***** Material shown *****
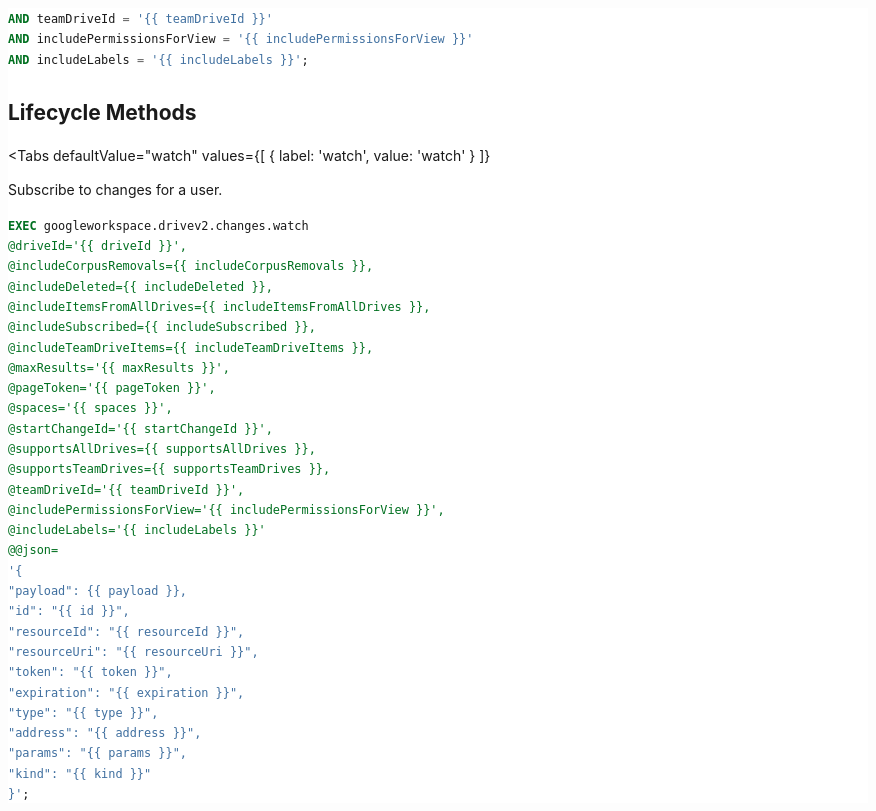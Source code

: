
 ```sql
AND teamDriveId = '{{ teamDriveId }}'
AND includePermissionsForView = '{{ includePermissionsForView }}'
AND includeLabels = '{{ includeLabels }}';
```
</TabItem>
</Tabs>


## Lifecycle Methods

<Tabs
    defaultValue="watch"
    values={[
        { label: 'watch', value: 'watch' }
    ]}
>
<TabItem value="watch">

Subscribe to changes for a user.

```sql
EXEC googleworkspace.drivev2.changes.watch 
@driveId='{{ driveId }}', 
@includeCorpusRemovals={{ includeCorpusRemovals }}, 
@includeDeleted={{ includeDeleted }}, 
@includeItemsFromAllDrives={{ includeItemsFromAllDrives }}, 
@includeSubscribed={{ includeSubscribed }}, 
@includeTeamDriveItems={{ includeTeamDriveItems }}, 
@maxResults='{{ maxResults }}', 
@pageToken='{{ pageToken }}', 
@spaces='{{ spaces }}', 
@startChangeId='{{ startChangeId }}', 
@supportsAllDrives={{ supportsAllDrives }}, 
@supportsTeamDrives={{ supportsTeamDrives }}, 
@teamDriveId='{{ teamDriveId }}', 
@includePermissionsForView='{{ includePermissionsForView }}', 
@includeLabels='{{ includeLabels }}' 
@@json=
'{
"payload": {{ payload }}, 
"id": "{{ id }}", 
"resourceId": "{{ resourceId }}", 
"resourceUri": "{{ resourceUri }}", 
"token": "{{ token }}", 
"expiration": "{{ expiration }}", 
"type": "{{ type }}", 
"address": "{{ address }}", 
"params": "{{ params }}", 
"kind": "{{ kind }}"
}';
```
</TabItem>
</Tabs>
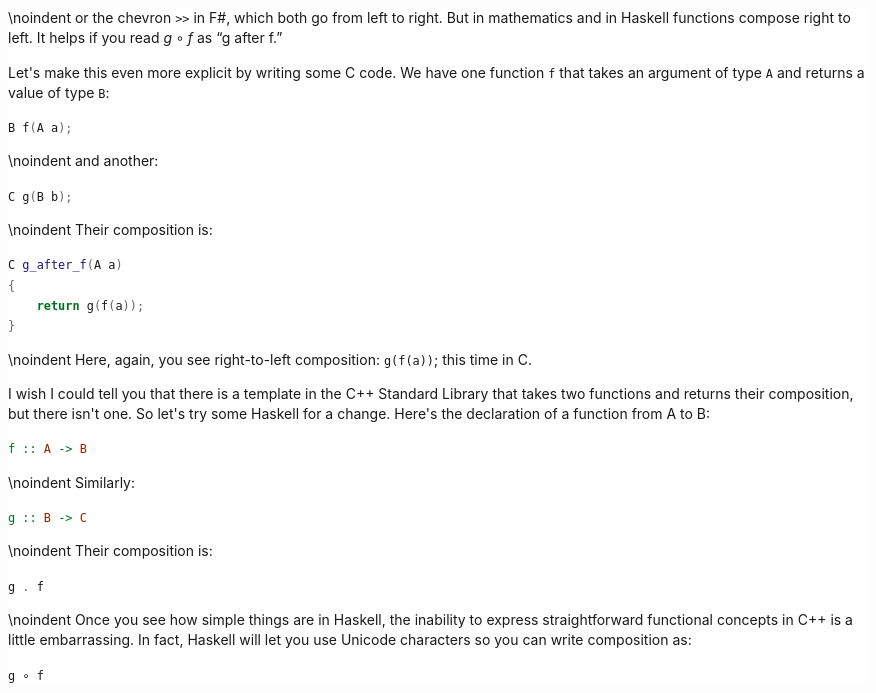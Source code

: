 \noindent
or the chevron `>>` in F#, which both go from left to right. But in mathematics and in Haskell functions compose right to left. It helps if you read $g \circ f$ as “g after f.”

Let's make this even more explicit by writing some C code. We have one function `f` that takes an argument of type `A` and returns a value of type `B`:

```cpp
B f(A a);
```

\noindent
and another:

```cpp
C g(B b);
```

\noindent
Their composition is:

```cpp
C g_after_f(A a)
{
    return g(f(a));
}
```

\noindent
Here, again, you see right-to-left composition: `g(f(a))`; this time in C.

I wish I could tell you that there is a template in the C++ Standard Library that takes two functions and returns their composition, but there isn't one. So let's try some Haskell for a change. Here's the declaration of a function from A to B:

```haskell
f :: A -> B
```

\noindent
Similarly:

```haskell
g :: B -> C
```

\noindent
Their composition is:

```haskell
g . f
```

\noindent
Once you see how simple things are in Haskell, the inability to express straightforward functional concepts in C++ is a little embarrassing. In fact, Haskell will let you use Unicode characters so you can write composition as:

```haskell
g ∘ f
```
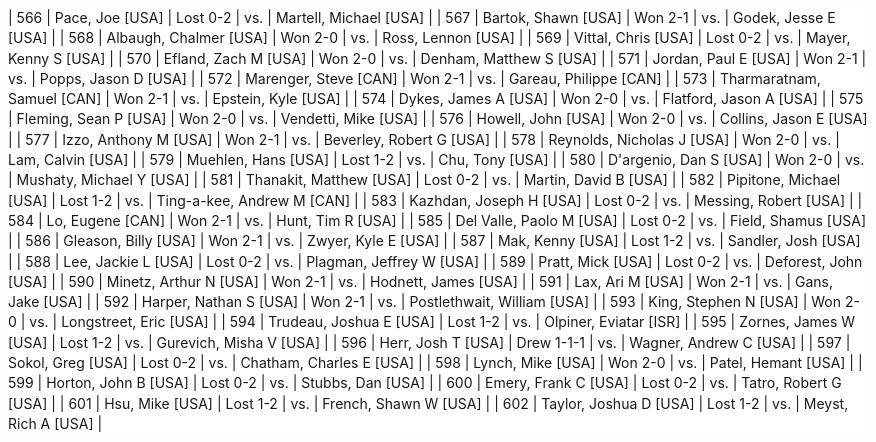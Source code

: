 | 566 | Pace, Joe [USA] | Lost 0-2 | vs. | Martell, Michael [USA] |
| 567 | Bartok, Shawn [USA] | Won 2-1 | vs. | Godek, Jesse E [USA] |
| 568 | Albaugh, Chalmer [USA] | Won 2-0 | vs. | Ross, Lennon [USA] |
| 569 | Vittal, Chris [USA] | Lost 0-2 | vs. | Mayer, Kenny S [USA] |
| 570 | Efland, Zach M [USA] | Won 2-0 | vs. | Denham, Matthew S [USA] |
| 571 | Jordan, Paul E [USA] | Won 2-1 | vs. | Popps, Jason D [USA] |
| 572 | Marenger, Steve [CAN] | Won 2-1 | vs. | Gareau, Philippe [CAN] |
| 573 | Tharmaratnam, Samuel [CAN] | Won 2-1 | vs. | Epstein, Kyle [USA] |
| 574 | Dykes, James A [USA] | Won 2-0 | vs. | Flatford, Jason A [USA] |
| 575 | Fleming, Sean P [USA] | Won 2-0 | vs. | Vendetti, Mike [USA] |
| 576 | Howell, John [USA] | Won 2-0 | vs. | Collins, Jason E [USA] |
| 577 | Izzo, Anthony M [USA] | Won 2-1 | vs. | Beverley, Robert G [USA] |
| 578 | Reynolds, Nicholas J [USA] | Won 2-0 | vs. | Lam, Calvin [USA] |
| 579 | Muehlen, Hans [USA] | Lost 1-2 | vs. | Chu, Tony [USA] |
| 580 | D'argenio, Dan S [USA] | Won 2-0 | vs. | Mushaty, Michael Y [USA] |
| 581 | Thanakit, Matthew [USA] | Lost 0-2 | vs. | Martin, David B [USA] |
| 582 | Pipitone, Michael [USA] | Lost 1-2 | vs. | Ting-a-kee, Andrew M [CAN] |
| 583 | Kazhdan, Joseph H [USA] | Lost 0-2 | vs. | Messing, Robert [USA] |
| 584 | Lo, Eugene [CAN] | Won 2-1 | vs. | Hunt, Tim R [USA] |
| 585 | Del Valle, Paolo M [USA] | Lost 0-2 | vs. | Field, Shamus [USA] |
| 586 | Gleason, Billy [USA] | Won 2-1 | vs. | Zwyer, Kyle E [USA] |
| 587 | Mak, Kenny [USA] | Lost 1-2 | vs. | Sandler, Josh [USA] |
| 588 | Lee, Jackie L [USA] | Lost 0-2 | vs. | Plagman, Jeffrey W [USA] |
| 589 | Pratt, Mick [USA] | Lost 0-2 | vs. | Deforest, John [USA] |
| 590 | Minetz, Arthur N [USA] | Won 2-1 | vs. | Hodnett, James [USA] |
| 591 | Lax, Ari M [USA] | Won 2-1 | vs. | Gans, Jake [USA] |
| 592 | Harper, Nathan S [USA] | Won 2-1 | vs. | Postlethwait, William [USA] |
| 593 | King, Stephen N [USA] | Won 2-0 | vs. | Longstreet, Eric [USA] |
| 594 | Trudeau, Joshua E [USA] | Lost 1-2 | vs. | Olpiner, Eviatar [ISR] |
| 595 | Zornes, James W [USA] | Lost 1-2 | vs. | Gurevich, Misha V [USA] |
| 596 | Herr, Josh T [USA] | Drew 1-1-1 | vs. | Wagner, Andrew C [USA] |
| 597 | Sokol, Greg [USA] | Lost 0-2 | vs. | Chatham, Charles E [USA] |
| 598 | Lynch, Mike [USA] | Won 2-0 | vs. | Patel, Hemant [USA] |
| 599 | Horton, John B [USA] | Lost 0-2 | vs. | Stubbs, Dan [USA] |
| 600 | Emery, Frank C [USA] | Lost 0-2 | vs. | Tatro, Robert G [USA] |
| 601 | Hsu, Mike [USA] | Lost 1-2 | vs. | French, Shawn W [USA] |
| 602 | Taylor, Joshua D [USA] | Lost 1-2 | vs. | Meyst, Rich A [USA] |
*****
Could you restate word for word the lines above from the one containing "Philippe [CAN] |" through the one containing "Tony [USA] |", both included, and nothing else?

| 572 | Marenger, Steve [CAN] | Won 2-1 | vs. | Gareau, Philippe [CAN] |
| 573 | Tharmaratnam, Samuel [CAN] | Won 2-1 | vs. | Epstein, Kyle [USA] |
| 574 | Dykes, James A [USA] | Won 2-0 | vs. | Flatford, Jason A [USA] |
| 575 | Fleming, Sean P [USA] | Won 2-0 | vs. | Vendetti, Mike [USA] |
| 576 | Howell, John [USA] | Won 2-0 | vs. | Collins, Jason E [USA] |
| 577 | Izzo, Anthony M [USA] | Won 2-1 | vs. | Beverley, Robert G [USA] |
| 578 | Reynolds, Nicholas J [USA] | Won 2-0 | vs. | Lam, Calvin [USA] |
| 579 | Muehlen, Hans [USA] | Lost 1-2 | vs. | Chu, Tony [USA] |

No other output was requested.